Aalok Shah – DA Davidson

Great. Thank you.

Operator

Your next question is from the line of Blayne Curtis with Barclays.

Blayne Curtis – Barclays

Hey. Good afternoon, guys. Ralph, I just want to go back to your comments and just make sure I understand what you’re exactly saying. Obviously the second half better than the first, but you said one of the best growth years. I mean you’ve had substantial growth years. So I just want to make sure that what you’re exactly saying in that comment, you definitely expect growth, but are you implying that you’re back to 20% or 30% year-over-year growth?

Ralph Quinsey

Yeah. So I wasn’t guiding a percentage, but I was leading towards a healthy growth year. That was the intent, Blayne. So it’s an opportunity. It’s a target. A lot of uncertainty around the second half, but we’ve got one of the healthiest new product lineups in Mobile Devices and one of the fullest and healthiest design win tunnels that I’ve seen for some time. We’re going to have a fairly mediocre depore first half. So it’s a little bit a function of how the first half goes, but I am trying to lean forward a little bit and let people know I think it could be a fairly strong year based on a strong second half.

Blayne Curtis – Barclays

Got you. Helpful. And I apologize if you answered this before, Steve, but the capacity that you’re adding and the CapEx, if you took Q4 in the first half it seems like it’s $75 million or maybe even $100 million, can you relate that back to the BAW capacity that you have today? And how much you’re actually adding for that money?

Steve Buhaly

You bet. We’re spending about $50 million to roughly double our BAW capacity, which should be largely finished by midyear 2013.

Blayne Curtis – Barclays

Okay.

Steve Buhaly

On top of that we’re spending a smaller amount to increased our advanced SAW capacity.

Blayne Curtis – Barclays

Great. And then the Defense business, it sounded like you had the big sequential uptick that you think some business pulled in. Does the Q1 level go back to kind of Q3 levels? Or are you still at a higher base of that business?

Steve Buhaly

It will step back down. I think it’ll step back down to a level above the average of the first three quarters of the year, I mean really strong Q4, so it will step back down. I think the way you should think about the Defense business year over year, as you know the order patterns are somewhat irregular. Year over year I still look at that as a mid single-digit kind of growth business.

Blayne Curtis – Barclays

Okay. And just a final question, Steve, your doubling your BAW capacity. Clearly you have a line of sight into some growth there. I’m assuming that that carries a better gross margin. Can you just talk about that as a driver? Obviously utilization in volumes will help as well, but do you see mix as a tailwind for you?

Steve Buhaly

Yeah. BAW filters are clearly accretive to margins even when bundled into a PA duplexer type format. So yeah. I think that is going to be helpful.

Blayne Curtis – Barclays

Okay. Any way you can quantify it?

Steve Buhaly

You know your mileage varies with each situation, so Ralph, unless you want to add something? I think I would leave it at that.

Ralph Quinsey

Yeah. It’s – we’ll leave it at that.

Blayne Curtis – Barclays

Okay. Thanks, guys.

Operator

Your next question is from the line of Mike Burton with Brean Capital.
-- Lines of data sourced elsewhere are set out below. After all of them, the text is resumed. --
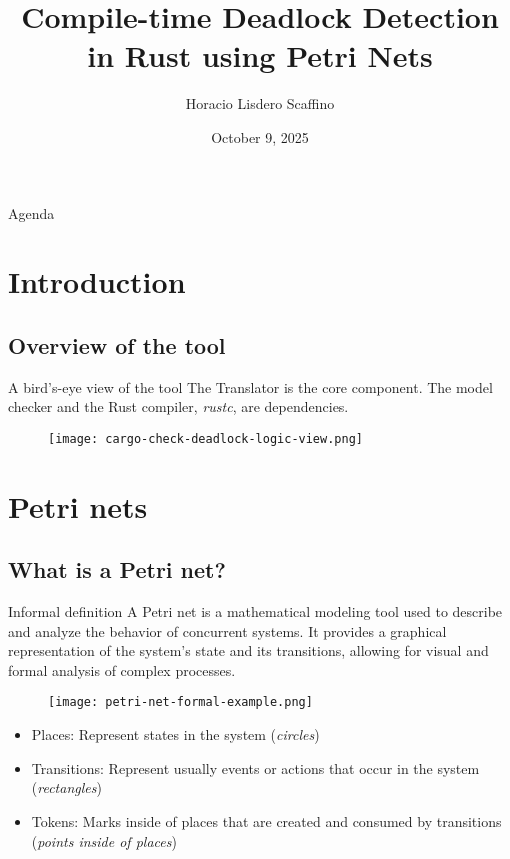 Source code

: \documentclass{beamer}
\title[Compile-time Deadlock Detection in Rust]{Compile-time Deadlock Detection \\ in Rust using Petri Nets}
\author{Horacio Lisdero Scaffino}
\date{October 9, 2025}
\begin{document}
\begin{frame}
  \titlepage
\end{frame}

\logo{}

\begin{frame}{Agenda}
  \tableofcontents
\end{frame}

\section{Introduction}

\subsection{Overview of the tool}

\begin{frame}{A bird's-eye view of the tool}
  The Translator is the core component.
  The model checker and the Rust compiler, \emph{rustc}, are dependencies.

  \begin{figure}
    \centering
    \texttt{[image: cargo-check-deadlock-logic-view.png]}
  \end{figure}
\end{frame}

\section{Petri nets}

\subsection{What is a Petri net?}

\begin{frame}{Informal definition}
  A Petri net is a mathematical modeling tool
  used to describe and analyze the behavior of concurrent systems.
  It provides a graphical representation of the system's state and its transitions,
  allowing for visual and formal analysis of complex processes.

  \begin{figure}[!htb]
    \centering
    \texttt{[image: petri-net-formal-example.png]}
  \end{figure}

  \scriptsize
  \begin{itemize}
    \item Places: Represent states in the system (\emph{circles})
    \item Transitions: Represent usually events or actions that occur in the system (\emph{rectangles})
    \item Tokens: Marks inside of places that are created
          and consumed by transitions (\emph{points inside of places})
  \end{itemize}

  \vfill
\end{frame}
\end{document}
Mike Burton – Brean Capital

Hey, guys. Thanks for taking my questions. Could you provide some color on the decree of declines between the segments, clearly mostly driven by Mobile, and you just touched on Military, but maybe on the Network side?

Ralph Quinsey

And for what time periods are you interested, Mike?

Mike Burton – Brean Capital

For Q1.

Ralph Quinsey

So I haven’t guided specifically market segment in Q1. We will see some seasonality in mobile devices, and we think that because of our mix of customers we’re going to see a little bit more seasonality than our competition. Defense is going to come down I believe after a very strong Q4. Some of that is demand shifting 2013 into Q4, but a very strong Q4. And then our Networks business, taking the commercial foundry out of it, because that’s also quite irregular, I think that’s going to be a fairly strong – let’s break it down into pieces. The base station market I think is going to have a fairly strong year, again driven by LTE and TV LTE deployments worldwide and some really good design wins we had with some key customers; base station, taking the commercial foundry portion out, is going to have a fairly strong year and Q1 should kick that off nicely.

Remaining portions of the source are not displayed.